New Moon and the Sabbath


Prior to about 705 BC all the civilizations with advanced astronomy (Israel, China, Mayan) had the Earth’s year at 360 days, consisting of 12 months of exactly 30 days each. (Quite a testimony of Divine Creation. It has been recently asserted that a large rogue planet pulled the earth further away from the sun about 705 BC causing the increased year. See Isaiah 13:13 and 2nd Kings 20:11)

My question is, prior to 705 BC, when the calendar and year was 360 days, as 1st Samuel 20:27 says that a New Moon Celebration is 2 days, how did this effect the weekly Sabbath? Was the day after the 2nd day of the New Moon always the Sabbath (did the New Moon always fall on the same days of the week, such as Thursday and Friday), or did the two day New Moon celebration sometimes fall “randomly” in the middle (or elsewhere) in the week, or was the New Moon always immediately before or after the weekly Sabbath to always have a “Three day weekend” once a month? (Feel free to send an image of a calendar showing how the New Moon and Sabbath worked on a 30 day month in a 360 day year.)

Thank You very much for your time and thoughts!

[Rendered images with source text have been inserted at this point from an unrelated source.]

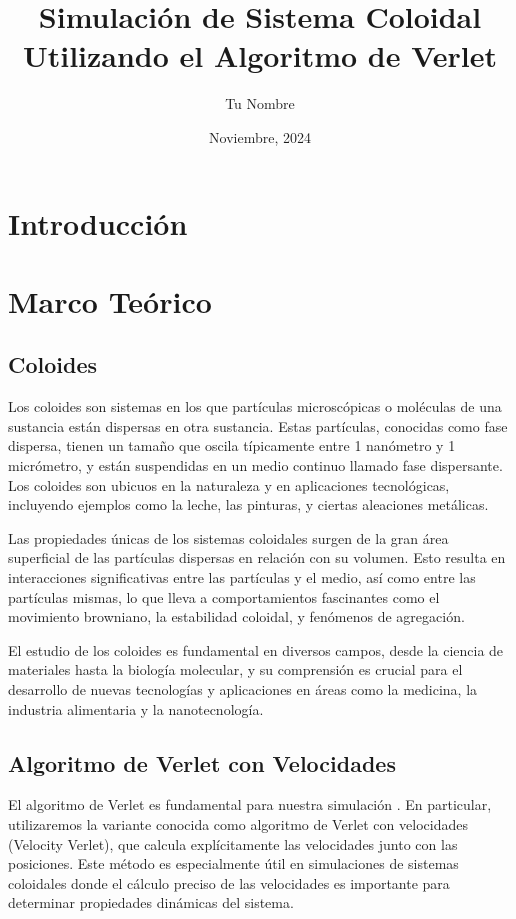 \documentclass[twocolumn]{article}
\title{Simulación de Sistema Coloidal Utilizando el Algoritmo de Verlet}
\author{Tu Nombre}
\date{Noviembre, 2024}
\begin{document}
\maketitle

\begin{abstract}
\end{abstract}

\section{Introducción}

\section{Marco Teórico}
\subsection*{Coloides}
Los coloides son sistemas en los que partículas microscópicas o moléculas de una sustancia están dispersas en otra sustancia. Estas partículas, conocidas como fase dispersa, tienen un tamaño que oscila típicamente entre 1 nanómetro y 1 micrómetro, y están suspendidas en un medio continuo llamado fase dispersante. Los coloides son ubicuos en la naturaleza y en aplicaciones tecnológicas, incluyendo ejemplos como la leche, las pinturas, y ciertas aleaciones metálicas.

Las propiedades únicas de los sistemas coloidales surgen de la gran área superficial de las partículas dispersas en relación con su volumen. Esto resulta en interacciones significativas entre las partículas y el medio, así como entre las partículas mismas, lo que lleva a comportamientos fascinantes como el movimiento browniano, la estabilidad coloidal, y fenómenos de agregación.

El estudio de los coloides es fundamental en diversos campos, desde la ciencia de materiales hasta la biología molecular, y su comprensión es crucial para el desarrollo de nuevas tecnologías y aplicaciones en áreas como la medicina, la industria alimentaria y la nanotecnología.

\subsection*{Algoritmo de Verlet con Velocidades}
El algoritmo de Verlet es fundamental para nuestra simulación \cite{verlet_wiki}. En particular, utilizaremos la variante conocida como algoritmo de Verlet con velocidades (Velocity Verlet), que calcula explícitamente las velocidades junto con las posiciones. Este método es especialmente útil en simulaciones de sistemas coloidales donde el cálculo preciso de las velocidades es importante para determinar propiedades dinámicas del sistema.
\end{document}
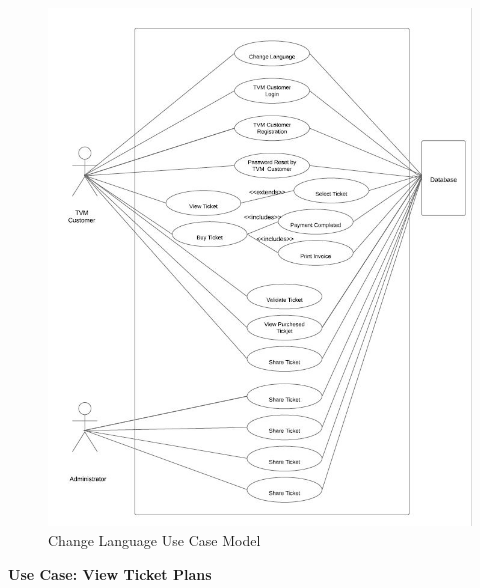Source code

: \documentclass[a4paper,12pt]{report}
\begin{document}
\begin{figure}[!htb]
	\includegraphics[width=1\textwidth]{Use_Case_Diagrams/ChangeLanguage.JPG}
	\caption{\label{fig:Use Case Model : } Change Language Use Case Model}	
\end{figure} 

\vspace{0.5cm}
\textbf{\large Use Case: View Ticket Plans}
\\
\end{document}
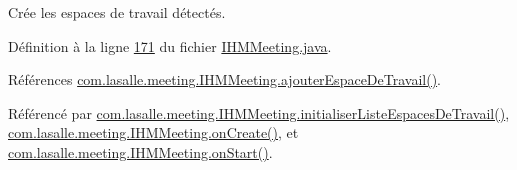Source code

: Crée les espaces de travail détectés. 



Définition à la ligne \hyperlink{_i_h_m_meeting_8java_source_l00171}{171} du fichier \hyperlink{_i_h_m_meeting_8java_source}{I\+H\+M\+Meeting.\+java}.



Références \hyperlink{_i_h_m_meeting_8java_source_l00199}{com.\+lasalle.\+meeting.\+I\+H\+M\+Meeting.\+ajouter\+Espace\+De\+Travail()}.



Référencé par \hyperlink{_i_h_m_meeting_8java_source_l00263}{com.\+lasalle.\+meeting.\+I\+H\+M\+Meeting.\+initialiser\+Liste\+Espaces\+De\+Travail()}, \hyperlink{_i_h_m_meeting_8java_source_l00060}{com.\+lasalle.\+meeting.\+I\+H\+M\+Meeting.\+on\+Create()}, et \hyperlink{_i_h_m_meeting_8java_source_l00114}{com.\+lasalle.\+meeting.\+I\+H\+M\+Meeting.\+on\+Start()}.



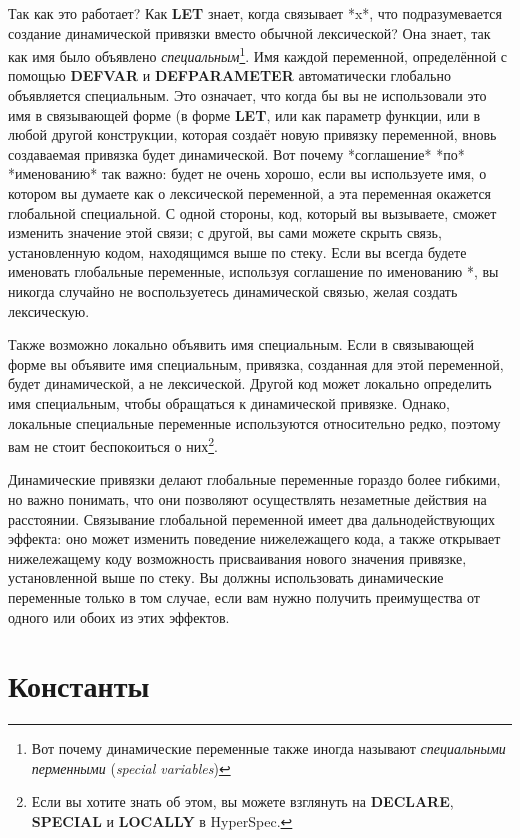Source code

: Так как это работает? Как \textbf{LET} знает, когда связывает *x*, что подразумевается
создание динамической привязки вместо обычной лексической? Она знает, так как имя было
объявлено \textit{специальным}\footnote{Вот почему динамические переменные также иногда
  называют \textit{специальными перменными} (\textit{special variables}) }. Имя каждой
переменной, определённой с помощью \textbf{DEFVAR} и \textbf{DEFPARAMETER} автоматически
глобально объявляется специальным. Это означает, что когда бы вы не использовали это имя в
связывающей форме (в форме \textbf{LET}, или как параметр функции, или в любой другой
конструкции, которая создаёт новую привязку переменной, вновь создаваемая привязка будет
динамической. Вот почему *соглашение* *по* *именованию* так важно: будет не очень хорошо,
если вы используете имя, о котором вы думаете как о лексической переменной, а эта
переменная окажется глобальной специальной. С одной стороны, код, который вы вызываете,
сможет изменить значение этой связи; с другой, вы сами можете скрыть связь, установленную
кодом, находящимся выше по стеку. Если вы всегда будете именовать глобальные переменные,
используя соглашение по именованию *, вы никогда случайно не воспользуетесь динамической
связью, желая создать лексическую.

Также возможно локально объявить имя специальным. Если в связывающей форме вы объявите имя
специальным, привязка, созданная для этой переменной, будет динамической, а не
лексической. Другой код может локально определить имя специальным, чтобы обращаться к
динамической привязке. Однако, локальные специальные переменные используются относительно
редко, поэтому вам не стоит беспокоиться о них\footnote{Если вы хотите знать об этом, вы
  можете взглянуть на \textbf{DECLARE}, \textbf{SPECIAL} и \textbf{LOCALLY} в HyperSpec.}.

Динамические привязки делают глобальные переменные гораздо более гибкими, но важно понимать,
что они позволяют осуществлять незаметные действия на расстоянии. Связывание глобальной
переменной имеет два дальнодействующих эффекта: оно может изменить поведение нижележащего кода,
а также открывает нижележащему коду возможность присваивания нового значения привязке,
установленной выше по стеку. Вы должны использовать динамические переменные только в том
случае, если вам нужно получить преимущества от одного или обоих из этих эффектов.

\section{Константы}

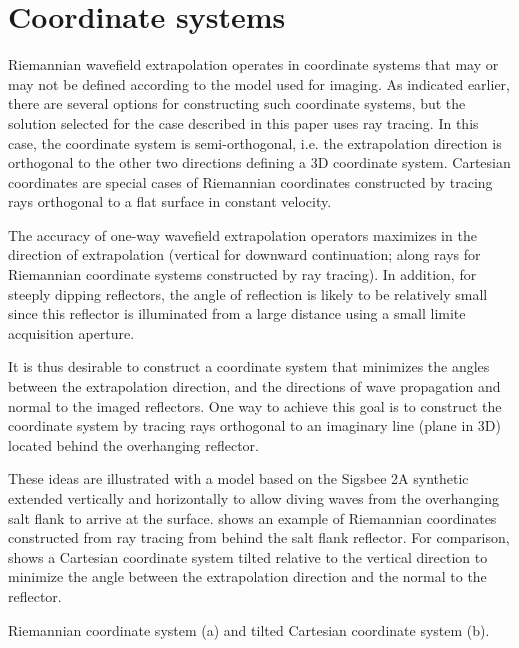 \section{Coordinate systems}
Riemannian wavefield extrapolation operates in coordinate systems that may or may not be defined according to the model used for imaging. As indicated earlier, there are several options for constructing such coordinate systems, but the solution selected for the case described in this paper uses ray tracing. In this case, the coordinate system is semi-orthogonal, i.e. the extrapolation direction is orthogonal to the other two directions defining a 3D coordinate system. Cartesian coordinates are special cases of Riemannian coordinates constructed by tracing rays orthogonal to a flat surface in constant velocity.
\par
The accuracy of one-way wavefield extrapolation operators maximizes in the direction of extrapolation (vertical for downward continuation; along rays for Riemannian coordinate systems constructed by ray tracing). In addition, for steeply dipping reflectors, the angle of reflection is likely to be relatively small since this reflector is illuminated from a large distance using a small limite acquisition aperture. 
\par
It is thus desirable to construct a coordinate system that minimizes the angles between the extrapolation direction, and the directions of wave propagation and normal to the imaged reflectors. One way to achieve this goal is to construct the coordinate system by tracing rays orthogonal to an imaginary line (plane in 3D) located behind the overhanging reflector. 
\par
These ideas are illustrated with a model based on the Sigsbee 2A synthetic \cite[]{SEG-2002-21222125} extended vertically and horizontally to allow diving waves from the overhanging salt flank to arrive at the surface.  shows an example of Riemannian coordinates constructed from ray tracing from behind the salt flank reflector. For comparison,  shows a Cartesian coordinate system tilted relative to the vertical direction to minimize the angle between the extrapolation direction and the normal to the reflector.


{Riemannian coordinate system (a) and 
tilted Cartesian coordinate system (b).}

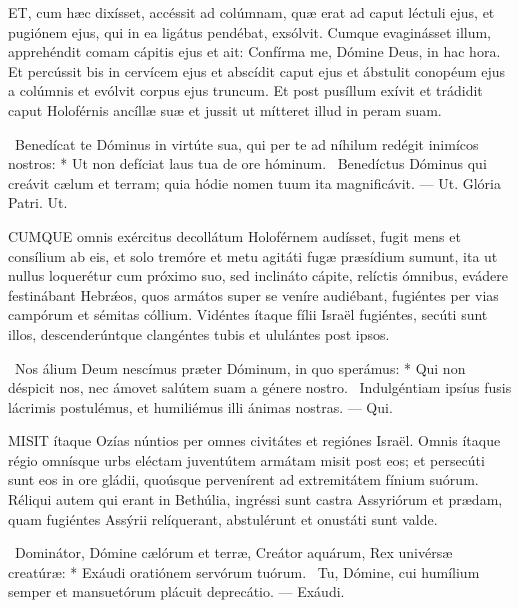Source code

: 

\lettrine[lines=2]{E}{T}, cum hæc dixísset, accéssit ad colúmnam, quæ erat ad caput léctuli ejus, et pugiónem ejus, qui in ea ligátus pendébat, exsólvit. Cumque evaginásset illum, apprehéndit comam cápitis ejus et ait: Confírma me, Dómine Deus, in hac hora. Et percússit bis in cervícem ejus et abscídit caput ejus et ábstulit conopéum ejus a colúmnis et evólvit corpus ejus truncum. Et post pusíllum exívit et trádidit caput Holoférnis ancíllæ suæ et jussit ut mítteret illud in peram suam.

\R\ Benedícat te Dóminus in virtúte sua, qui per te ad níhilum redégit inimícos nostros: * Ut non defíciat laus tua de ore hóminum. \V\ Benedíctus Dóminus qui creávit cælum et terram; quia hódie nomen tuum ita magnificávit. — Ut. Glória Patri. Ut.




\lettrine[lines=2]{C}{UMQUE} omnis exércitus decollátum Holoférnem audísset, fugit mens et consílium ab eis, et solo tremóre et metu agitáti fugæ præsídium sumunt, ita ut nullus loquerétur cum próximo suo, sed inclináto cápite, relíctis ómnibus, evádere festinábant Hebrǽos, quos armátos super se veníre audiébant, fugiéntes per vias campórum et sémitas cóllium. Vidéntes ítaque fílii Israël fugiéntes, secúti sunt illos, descenderúntque clangéntes tubis et ululántes post ipsos.

\R\ Nos álium Deum nescímus præter Dóminum, in quo sperámus: * Qui non déspicit nos, nec ámovet salútem suam a génere nostro. \V\ Indulgéntiam ipsíus fusis lácrimis postulémus, et humiliémus illi ánimas nostras. — Qui.


\lettrine[lines=2]{M}{ISIT} ítaque Ozías núntios per omnes civitátes et regiónes Israël. Omnis ítaque régio omnísque urbs eléctam juventútem armátam misit post eos; et persecúti sunt eos in ore gládii, quoúsque pervenírent ad extremitátem fínium suórum. Réliqui autem qui erant in Bethúlia, ingréssi sunt castra Assyriórum et prædam, quam fugiéntes Assýrii relíquerant, abstulérunt et onustáti sunt valde.

\R\ Dominátor, Dómine cælórum et terræ, Creátor aquárum, Rex univérsæ creatúræ: * Exáudi oratiónem servórum tuórum. \V\ Tu, Dómine, cui humílium semper et mansuetórum plácuit deprecátio. — Exáudi.

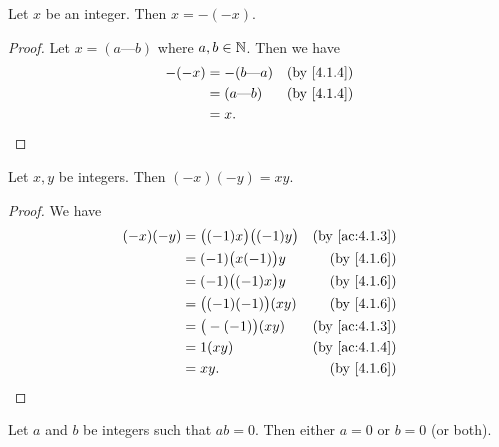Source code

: \begin{ac}\label{ac:4.1.4}
  Let \(x\) be an integer.
  Then \(x = -(-x)\).
\end{ac}

\begin{proof}
  Let \(x = (a \text{---} b)\) where \(a, b \in \mathbb{N}\).
  Then we have
  \begin{align*}
    -(-x) & = -(b \text{---} a) & \text{(by \cref{4.1.4})} \\
          & = (a \text{---} b)  & \text{(by \cref{4.1.4})} \\
          & = x.
  \end{align*}
\end{proof}

\begin{ac}\label{ac:4.1.5}
  Let \(x, y\) be integers.
  Then \((-x)(-y) = xy\).
\end{ac}

\begin{proof}
  We have
  \begin{align*}
    (-x)(-y) & = \big((-1)x\big) \big((-1)y\big) & \text{(by \cref{ac:4.1.3})} \\
             & = (-1)\big(x(-1)\big)y            & \text{(by \cref{4.1.6})}    \\
             & = (-1)\big((-1)x\big)y            & \text{(by \cref{4.1.6})}    \\
             & = \big((-1)(-1)\big)(xy)          & \text{(by \cref{4.1.6})}    \\
             & = \big(-(-1)\big)(xy)             & \text{(by \cref{ac:4.1.3})} \\
             & = 1(xy)                           & \text{(by \cref{ac:4.1.4})} \\
             & = xy.                             & \text{(by \cref{4.1.6})}
  \end{align*}
\end{proof}

\begin{prop}\label{4.1.8}
  Let \(a\) and \(b\) be integers such that \(ab = 0\).
  Then either \(a = 0\) or \(b = 0\) (or both).
\end{prop}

  1. There is no evidence in the Jewish world of a solar calendar that followed a 360 day year. In truth, it would be a moot point because the Jewish calendar is a lunar calendar that and it has a 354 day year. The New Moon follows the lunar cycle which is almost exactly 29 and a half days long. That is why the New Moon is sometimes two days long and sometimes one day long as the New Moon begins at the beginning of the day (in Judaism that is at nightfall) and was celebrated even though the actual “birth” off the new moon might only occur during the day. That also means that the New Moon is never on the same day month after month. Rather, the New Moon will always be the day after it was the month before.

    To your main question: According to Jewish Tradition, there is an unbroken chain of tradition that the first Sabbath of the Creation was on Saturday (the seventh day of the Creation), and the Jews have kept that day holy ever since. However, the Jewish days begin at nightfall, which means that the Sabbath actually begins on Friday at sunset, ending on Saturday night.